🤖 AI Summary
To address the scarcity of annotated data and poor model adaptability for vessel detection in complex inland waterway environments—characterized by narrow channels, variable weather conditions, and urban interference—this paper introduces MEIWVD, the first high-quality, multi-scenario inland vessel detection dataset comprising 32,478 images captured under diverse illumination and weather conditions (clear, rainy, foggy, and artificial lighting). We further propose a scene-guided image augmentation module and a parameter-constrained dilated convolution–multi-scale dilated residual fusion network, designed to enhance multi-scale feature representation and environmental adaptability under strict lightweight constraints. Evaluated on mainstream detectors including YOLO and FCOS, our method achieves a 6.2% mAP improvement over baseline models, significantly boosting robustness in challenging scenarios.

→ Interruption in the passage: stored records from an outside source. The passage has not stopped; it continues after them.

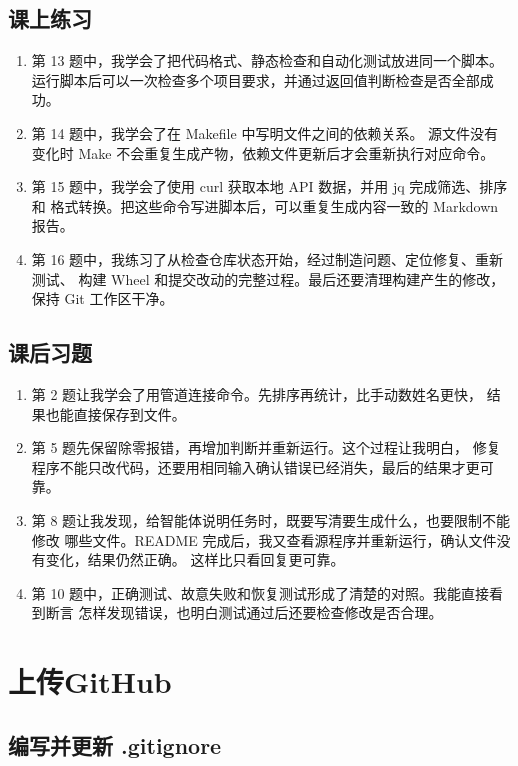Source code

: \documentclass[a4paper,12pt]{report}
\begin{document}
\section{课上练习}
\begin{enumerate}
  \item {\large 第 13 题中，我学会了把代码格式、静态检查和自动化测试放进同一个脚本。
  运行脚本后可以一次检查多个项目要求，并通过返回值判断检查是否全部成功。}
  \item {\large 第 14 题中，我学会了在 Makefile 中写明文件之间的依赖关系。
  源文件没有变化时 Make 不会重复生成产物，依赖文件更新后才会重新执行对应命令。}
  \item {\large 第 15 题中，我学会了使用 curl 获取本地 API 数据，并用 jq 完成筛选、排序和
  格式转换。把这些命令写进脚本后，可以重复生成内容一致的 Markdown 报告。}
  \item {\large 第 16 题中，我练习了从检查仓库状态开始，经过制造问题、定位修复、重新测试、
  构建 Wheel 和提交改动的完整过程。最后还要清理构建产生的修改，保持 Git 工作区干净。}
\end{enumerate}

\section{课后习题}
\begin{enumerate}
  \item {\large 第 2 题让我学会了用管道连接命令。先排序再统计，比手动数姓名更快，
  结果也能直接保存到文件。}
  \item {\large 第 5 题先保留除零报错，再增加判断并重新运行。这个过程让我明白，
  修复程序不能只改代码，还要用相同输入确认错误已经消失，最后的结果才更可靠。}
  \item {\large 第 8 题让我发现，给智能体说明任务时，既要写清要生成什么，也要限制不能修改
  哪些文件。README 完成后，我又查看源程序并重新运行，确认文件没有变化，结果仍然正确。
  这样比只看回复更可靠。}
  \item {\large 第 10 题中，正确测试、故意失败和恢复测试形成了清楚的对照。我能直接看到断言
  怎样发现错误，也明白测试通过后还要检查修改是否合理。}
\end{enumerate}

\color{red}\chapter{上传GitHub}\color{black}

\section{编写并更新 .gitignore}
\end{document}
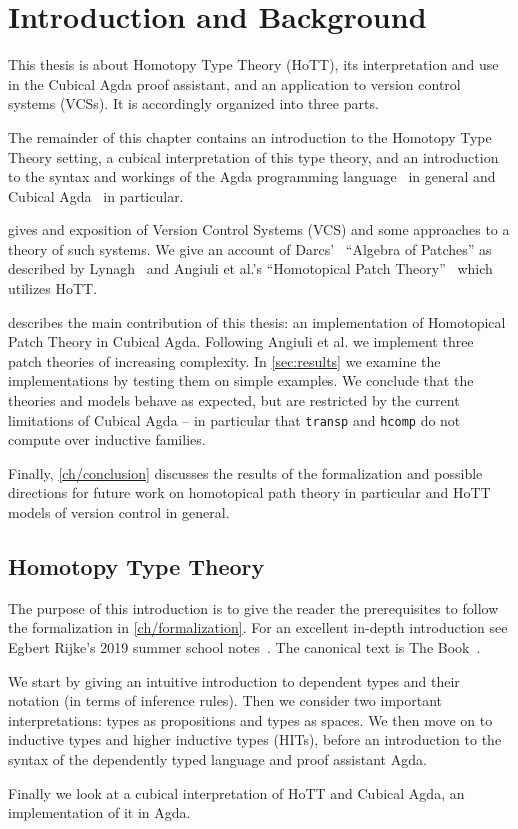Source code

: \chapter{Introduction and Background}\label{ch/intro}

This thesis is about Homotopy Type Theory (HoTT), its interpretation and use in the
Cubical Agda proof assistant, and an application to version control systems (VCSs).
It is accordingly organized into three parts.

The remainder of this chapter contains an introduction to the Homotopy Type Theory
setting, a cubical interpretation of this type theory, and an introduction to
the syntax and workings of the Agda programming language~\cite{Agda} in general and Cubical
Agda~\cite{vezzosi2021cubical} in particular.

 gives and exposition of Version Control Systems (VCS) and some
approaches to a theory of such systems. We give an account of
Darcs'~\cite{Darcs} ``Algebra of Patches'' as described by
Lynagh~\cite{Lynagh2006} and Angiuli et al.'s ``Homotopical Patch
Theory''~\cite{Angiuli2016} which utilizes HoTT.

 describes the main contribution of this thesis: an
implementation of Homotopical Patch Theory in Cubical Agda. Following Angiuli et
al. we implement three patch theories of increasing complexity. In
\autoref{sec:results} we examine the implementations by testing them on simple
examples. We conclude that the theories and models behave as expected, but are
restricted by the current limitations of Cubical Agda -- in particular that
\texttt{transp} and \texttt{hcomp} do not compute over inductive families.

Finally, \autoref{ch/conclusion} discusses the results of the formalization and
possible directions for future work on homotopical path theory in particular and
HoTT models of version control in general.

\section{Homotopy Type Theory}

The purpose of this introduction is to give the reader the prerequisites to
follow the formalization in \autoref{ch/formalization}. For an excellent
in-depth introduction see Egbert Rijke's 2019 summer school
notes~\cite{Rijke2019}. The canonical text is The Book~\cite{hottbook}.

We start by giving an intuitive introduction to dependent types and their
notation (in terms of inference rules). Then we consider two important
interpretations: types as propositions and types as spaces. We then move on to
inductive types and higher inductive types (HITs), before an introduction to the
syntax of the dependently typed language and proof assistant Agda.

Finally we look at a cubical interpretation of HoTT and Cubical Agda, an
implementation of it in Agda.
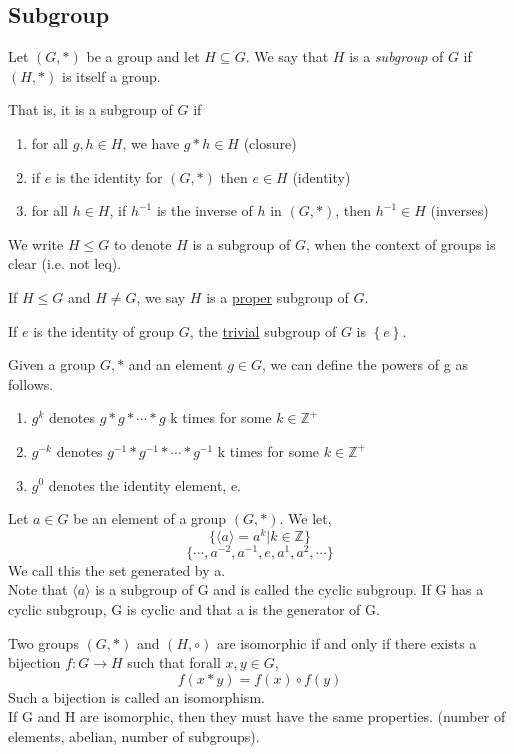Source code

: \subsection{Subgroup}
\begin{definition}
    Let $(G, *)$ be a group and let $H \subseteq G$. We say that $H$ is a \emph{subgroup} of $G$ if $(H, *)$ is itself a group.

    That is, it is a subgroup of $G$ if
    \begin{enumerate}
        \item for all $g,h\in H$, we have $g*h\in H$ (closure)
        \item if $e$ is the identity for $(G, *)$ then $e\in H$ (identity)
        \item for all $h\in H$, if $h^{-1}$ is the inverse of $h$ in $(G, *)$, then $h^{-1}\in H$ (inverses)
    \end{enumerate}

    We write $H \leq G$ to denote $H$ is a subgroup of $G$, when the context of groups is clear (i.e. not leq).

    If $H\leq G$ and $H \neq G$, we say $H$ is a \underline{proper} subgroup of $G$.

    If $e$ is the identity of group $G$, the \underline{trivial} subgroup of $G$ is $\left\{e\right\}$.
\end{definition}
\begin{definition}
    Given a group \(G, *\) and an element \(g \in G\), we can define the powers of g as follows.\\
    \begin{enumerate}
        \item \(g^k\) denotes \(g*g*\cdots*g\) k times for some \(k\in \mathbb Z^+\)
        \item \(g^{-k}\) denotes \(g^{-1}*g^{-1}*\cdots*g^{-1}\) k times for some \(k\in \mathbb Z^+\)
        \item \(g^0\) denotes the identity element, e.
    \end{enumerate}
\end{definition}
\begin{definition}
    Let \(a\in  G\) be an element of a group \((G, *)\). We let,
        \[\{\langle a \rangle = a^k | k\in \mathbb Z\}\]
        \[\{\cdots, a^{-2}, a^{-1}, e, a^1, a^2, \cdots\}\]
    We call this the set generated by a. \\
    Note that \(\langle a \rangle\) is a subgroup of G and is called the cyclic subgroup. If G has a cyclic subgroup, G is cyclic and that a is the generator of G.
\end{definition}
\begin{definition}
    Two groups \((G, *)\) and \((H, \circ)\) are isomorphic if and only if there exists a bijection \(f: G\to H\) such that forall \(x, y \in G\), \[f(x*y) = f(x)\circ f(y)\]
    Such a bijection is called an isomorphism.\\
    If G and H are isomorphic, then they must have the same properties. (number of elements, abelian, number of subgroups).\\
\end{definition}

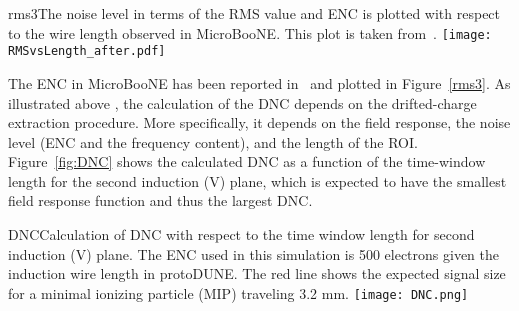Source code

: \begin{cdrfigure}{rms3}{The noise level in terms of the RMS value and ENC 
is plotted with respect to the wire length observed in MicroBooNE. 
This plot is taken from~\cite{noise_filter}.}
\texttt{[image: RMSvsLength\_after.pdf]}
\end{cdrfigure}

The ENC in MicroBooNE has been reported in~\cite{noise_filter} and plotted 
in Figure~\ref{rms3}. As illustrated above , the calculation of the DNC depends on the 
drifted-charge extraction procedure. More specifically, it depends on the field 
response, the noise level (ENC and the frequency content), and the length of the ROI. 
Figure~\ref{fig:DNC} shows the calculated DNC as a function of the time-window length 
for the second induction (V) plane, which is expected to have the smallest field 
response function  and thus the largest DNC. 

\begin{cdrfigure}{DNC}{Calculation of DNC with respect to the time window length for second induction (V) plane. 
The ENC used in this simulation is 500 electrons given the induction wire length in protoDUNE. 
The red line shows the expected signal size for a minimal ionizing particle (MIP) 
traveling 3.2 mm.}
\texttt{[image: DNC.png]}
\end{cdrfigure}


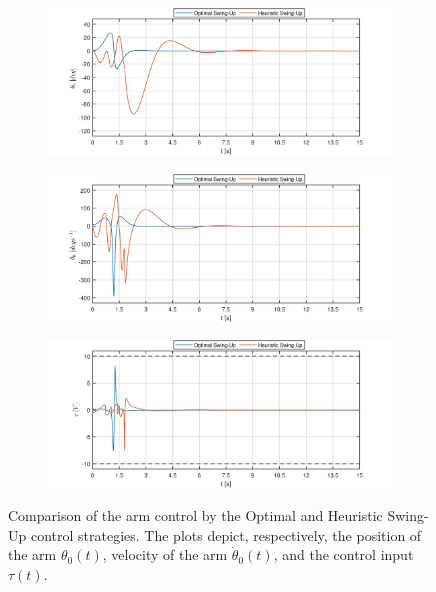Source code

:\begin{figure}[H]
	\centering
	\begin{subfigure}
		\centering
		\includegraphics[scale=0.6]{images/Dswing/arm.pdf}  
	\end{subfigure}
	\begin{subfigure}
		\centering
		\includegraphics[scale=0.6]{images/Dswing/darm.pdf}  
	\end{subfigure}
	\begin{subfigure}
		\centering
		\includegraphics[scale=0.6]{images/Dswing/control.pdf}  
	\end{subfigure}
	\caption{Comparison of the arm control by the Optimal and Heuristic Swing-Up control strategies. The plots depict, respectively, the position of the arm $\theta_0(t)$, velocity of the arm $\dot{\theta}_0(t)$, and the control input $\tau(t)$.}
	\label{results}
\end{figure}
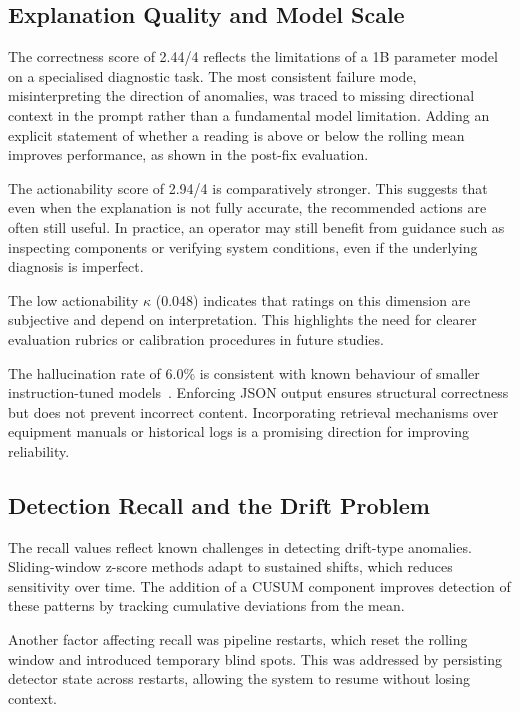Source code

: \documentclass[11pt, a4paper]{article}
\begin{document}
\subsection{Explanation Quality and Model Scale}

The correctness score of 2.44/4 reflects the limitations of a 1B 
parameter model on a specialised diagnostic task. The most consistent 
failure mode, misinterpreting the direction of anomalies, was traced to 
missing directional context in the prompt rather than a fundamental model 
limitation. Adding an explicit statement of whether a reading is above or 
below the rolling mean improves performance, as shown in the post-fix 
evaluation.

The actionability score of 2.94/4 is comparatively stronger. This 
suggests that even when the explanation is not fully accurate, the 
recommended actions are often still useful. In practice, an operator may 
still benefit from guidance such as inspecting components or verifying 
system conditions, even if the underlying diagnosis is imperfect.

The low actionability $\kappa$ (0.048) indicates that ratings on this 
dimension are subjective and depend on interpretation. This highlights 
the need for clearer evaluation rubrics or calibration procedures in 
future studies.

The hallucination rate of 6.0\% is consistent with known behaviour of 
smaller instruction-tuned models~\cite{huang2023survey}. Enforcing JSON 
output ensures structural correctness but does not prevent incorrect 
content. Incorporating retrieval mechanisms over equipment manuals or 
historical logs is a promising direction for improving reliability.

\subsection{Detection Recall and the Drift Problem}

The recall values reflect known challenges in detecting drift-type 
anomalies. Sliding-window z-score methods adapt to sustained shifts, 
which reduces sensitivity over time. The addition of a CUSUM component 
improves detection of these patterns by tracking cumulative deviations 
from the mean.

Another factor affecting recall was pipeline restarts, which reset the 
rolling window and introduced temporary blind spots. This was addressed 
by persisting detector state across restarts, allowing the system to 
resume without losing context.
\end{document}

This work establishes a new benchmark and provides a practical technical pathway for vision-based intelligent navigation in inland waterways.
📝 Abstract
The success of deep learning in intelligent ship visual perception relies heavily on rich image data. However, dedicated datasets for inland waterway vessels remain scarce, limiting the adaptability of visual perception systems in complex environments. Inland waterways, characterized by narrow channels, variable weather, and urban interference, pose significant challenges to object detection systems based on existing datasets. To address these issues, this paper introduces the Multi-environment Inland Waterway Vessel Dataset (MEIWVD), comprising 32,478 high-quality images from diverse scenarios, including sunny, rainy, foggy, and artificial lighting conditions. MEIWVD covers common vessel types in the Yangtze River Basin, emphasizing diversity, sample independence, environmental complexity, and multi-scale characteristics, making it a robust benchmark for vessel detection. Leveraging MEIWVD, this paper proposes a scene-guided image enhancement module to improve water surface images based on environmental conditions adaptively. Additionally, a parameter-limited dilated convolution enhances the representation of vessel features, while a multi-scale dilated residual fusion method integrates multi-scale features for better detection. Experiments show that MEIWVD provides a more rigorous benchmark for object detection algorithms, and the proposed methods significantly improve detector performance, especially in complex multi-environment scenarios.